『盛岡での修習9』 弁護士 林裕介
盛岡は,詩人(歌人)の石川啄木が生まれ育った場所です。このため,町のところどころに,啄木の歌碑があります。盛岡に研修で移り住んだことをきっかけに,啄木の作品をいくつか読んでみました。
その中で,一番好きな歌は,
不来方のお城の草に寝ころびて
空に吸われし
十五の心
という短歌です。
不来方とは,現在の盛岡を指す地名ですが,少年時代の啄木は,よく学校を抜け出して,盛岡城の跡地である岩手公園で,文学書や哲学書を読んでいたそうです。
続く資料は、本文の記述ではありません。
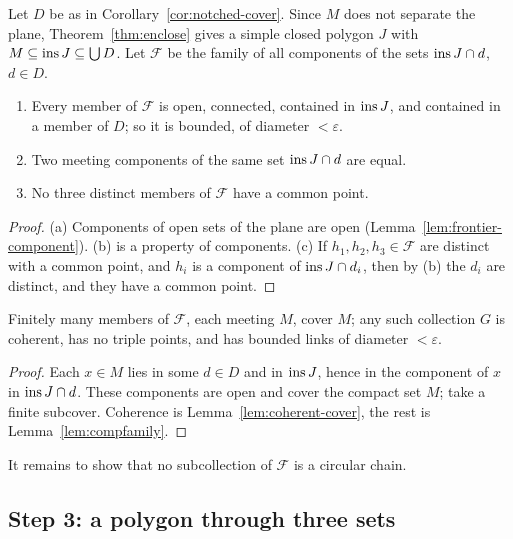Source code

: Let $D$ be as in Corollary~\ref{cor:notched-cover}. Since $M$ does not separate the plane,
Theorem~\ref{thm:enclose} gives a simple closed polygon $J$ with $M\subseteq\inn J\subseteq\bigcup D$.
Let $\mathcal F$ be the family of all components of the sets $\inn J\cap d$, $d\in D$.

\begin{lemma}\label{lem:compfamily}
\begin{enumerate}[label=(\alph*)]
\item Every member of $\mathcal F$ is open, connected, contained in $\inn J$, and contained in a member
of $D$; so it is bounded, of diameter $<\varepsilon$.
\item Two meeting components of the same set $\inn J\cap d$ are equal.
\item No three distinct members of $\mathcal F$ have a common point.
\end{enumerate}
\end{lemma}

\begin{proof}
(a) Components of open sets of the plane are open (Lemma~\ref{lem:frontier-component}). (b) is a
property of components. (c) If $h_1,h_2,h_3\in\mathcal F$ are distinct with a common point, and $h_i$
is a component of $\inn J\cap d_i$, then by (b) the $d_i$ are distinct, and they have a common point.
\end{proof}


\begin{lemma}\label{lem:cover-links}
Finitely many members of $\mathcal F$, each meeting $M$, cover $M$; any such collection $G$ is
coherent, has no triple points, and has bounded links of diameter $<\varepsilon$.
\end{lemma}

\begin{proof}
Each $x\in M$ lies in some $d\in D$ and in $\inn J$, hence in the component of $x$ in $\inn J\cap d$.
These components are open and cover the compact set $M$; take a finite subcover. Coherence is
Lemma~\ref{lem:coherent-cover}, the rest is Lemma~\ref{lem:compfamily}.
\end{proof}

It remains to show that no subcollection of $\mathcal F$ is a circular chain.

\subsection*{Step 3: a polygon through three sets}

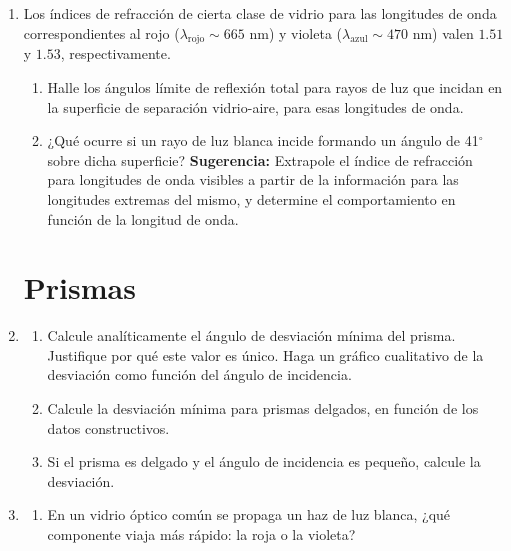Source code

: \documentclass[11pt,spanish]{article}
\begin{document}
\begin{enumerate}

    \item Los índices de refracción de cierta clase de vidrio para las
    longitudes de onda correspondientes al rojo ($\lambda_\text{rojo} \sim 665$
    nm) y violeta ($\lambda_\text{azul} \sim 470$ nm) valen $1.51$ y $1.53$,
    respectivamente.
    
    \begin{enumerate}
        \item Halle los ángulos límite de reflexión total para rayos de luz que
        incidan en la superficie de separación vidrio-aire, para esas longitudes
        de onda.
    
        \item ¿Qué ocurre si un rayo de luz blanca incide formando un ángulo de
        41$^{\circ}$ sobre dicha superficie? \textbf{Sugerencia:} Extrapole el
        índice de refracción para longitudes de onda visibles a partir de la
        información para las longitudes extremas del mismo, y determine el
        comportamiento en función de la longitud de onda.
    \end{enumerate}

\section*{Prismas}    
    
    
    \item 
    \begin{enumerate}
        \item Calcule analíticamente el ángulo de desviación mínima del prisma.
        Justifique por qué este valor es único. Haga un gráfico cualitativo
        de la desviación como función del ángulo de incidencia.

        \item Calcule la desviación mínima para prismas delgados, en función de
        los datos constructivos.

        \item Si el prisma es delgado y el ángulo de incidencia es pequeño,
        calcule la desviación.
    \end{enumerate}


    \item 
    \begin{enumerate}
        \item En un vidrio óptico común se propaga un haz de luz blanca, ¿qué
        componente viaja más rápido: la roja o la violeta?


\end{enumerate}
\end{enumerate}
\end{document}
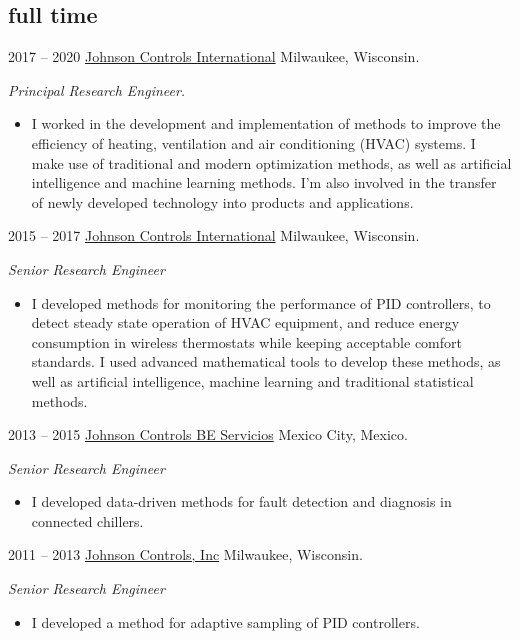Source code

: \documentclass[]{friggeri-cv} %
\begin{document}
\subsection{full time}

\begin{entrylist}


\entry
{2017 -- 2020}
{\href{http://www.johnsoncontrols.com}{Johnson Controls International}}
{Milwaukee, Wisconsin.}
{
\emph{Principal Research Engineer.}
\begin{itemize}
	\item I worked in the development and implementation of methods to improve the efficiency of heating, ventilation and air conditioning (HVAC) systems. I make use of traditional and modern optimization methods, as well as artificial intelligence and machine learning methods. I'm also involved in the transfer of newly developed technology into products and applications.
\end{itemize}
}
\entry
{2015 -- 2017}
{\href{http://www.johnsoncontrols.com}{Johnson Controls International}}
{Milwaukee, Wisconsin.}
{
\emph{Senior Research Engineer}
\begin{itemize}
\item I developed methods for monitoring the performance of PID controllers, to detect steady state operation of HVAC equipment, and reduce energy consumption in wireless thermostats while keeping acceptable comfort standards. I used advanced mathematical tools to develop these methods, as well as artificial intelligence, machine learning and traditional statistical methods.
\end{itemize}
}

\entry
{2013 -- 2015}
{\href{http://www.johnsoncontrols.com/es_mx}{Johnson Controls BE Servicios}}
{Mexico City, Mexico.}
{
\emph{Senior Research Engineer}
\begin{itemize}
\item I developed data-driven methods for fault detection and diagnosis in connected chillers.
\end{itemize}
}

\entry
{2011 -- 2013}
{\href{http://www.johnsoncontrols.com}{Johnson Controls, Inc}}
{Milwaukee, Wisconsin.}
{
\emph{Senior Research Engineer}
\begin{itemize}
\item I developed a method for adaptive sampling of PID controllers.
\end{itemize}
}

\end{entrylist}
\end{document}
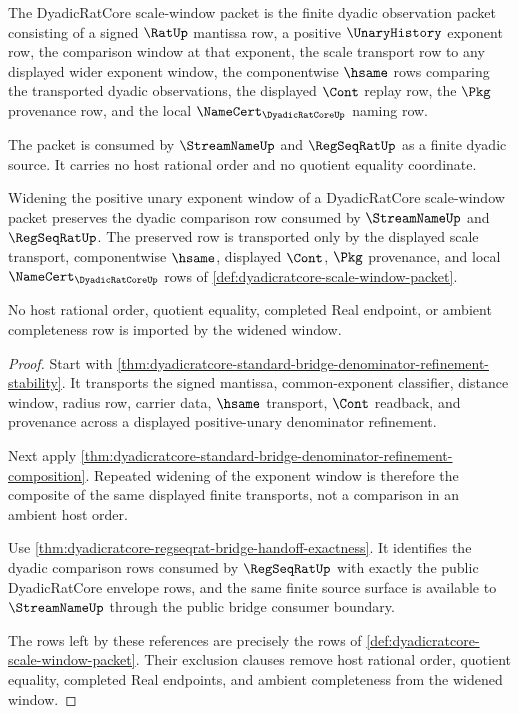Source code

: \begin{definition}
\label{def:dyadicratcore-scale-window-packet}
The DyadicRatCore scale-window packet is the finite dyadic observation packet consisting of a signed $\RatUp$ mantissa row, a positive $\UnaryHistory$ exponent row, the comparison window at that exponent, the scale transport row to any displayed wider exponent window, the componentwise $\hsame$ rows comparing the transported dyadic observations, the displayed $\Cont$ replay row, the $\Pkg$ provenance row, and the local $\NameCert_{\DyadicRatCoreUp}$ naming row.

The packet is consumed by $\StreamNameUp$ and $\RegSeqRatUp$ as a finite dyadic source. It carries no host rational order and no quotient equality coordinate.
\end{definition}

\begin{theorem}
\label{thm:dyadicratcore-scale-window-monotonicity}
Widening the positive unary exponent window of a DyadicRatCore scale-window packet preserves the dyadic comparison row consumed by $\StreamNameUp$ and $\RegSeqRatUp$. The preserved row is transported only by the displayed scale transport, componentwise $\hsame$, displayed $\Cont$, $\Pkg$ provenance, and local $\NameCert_{\DyadicRatCoreUp}$ rows of \autoref{def:dyadicratcore-scale-window-packet}.

No host rational order, quotient equality, completed Real endpoint, or ambient completeness row is imported by the widened window.
\end{theorem}
\begin{proof}
Start with \autoref{thm:dyadicratcore-standard-bridge-denominator-refinement-stability}. It transports the signed mantissa, common-exponent classifier, distance window, radius row, carrier data, $\hsame$ transport, $\Cont$ readback, and provenance across a displayed positive-unary denominator refinement.

Next apply \autoref{thm:dyadicratcore-standard-bridge-denominator-refinement-composition}. Repeated widening of the exponent window is therefore the composite of the same displayed finite transports, not a comparison in an ambient host order.

Use \autoref{thm:dyadicratcore-regseqrat-bridge-handoff-exactness}. It identifies the dyadic comparison rows consumed by $\RegSeqRatUp$ with exactly the public DyadicRatCore envelope rows, and the same finite source surface is available to $\StreamNameUp$ through the public bridge consumer boundary.

The rows left by these references are precisely the rows of \autoref{def:dyadicratcore-scale-window-packet}. Their exclusion clauses remove host rational order, quotient equality, completed Real endpoints, and ambient completeness from the widened window.
\end{proof}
そして,15才の啄木が,恋愛や学業など様々な悩みをかかえながらも,岩手公園の青い草地で寝転んで空を眺めていると,そういった悩みが晴れてしまった,そんな心情を歌った短歌だそうです。
この短歌を読むと,私も,10代のときの悩みなどを思い出し,少しセンチメンタルというか,懐かしい気持ちになってしまいます。
そんな短歌を残した啄木が育った,盛岡という土地は,研修を終えてここ川崎に移ってきた現在でも,私にとって忘れがたい大好きな場所なのでした。
※写真は,分かりにくいですが,岩手公園内にある,今回ご紹介した短歌の歌碑です。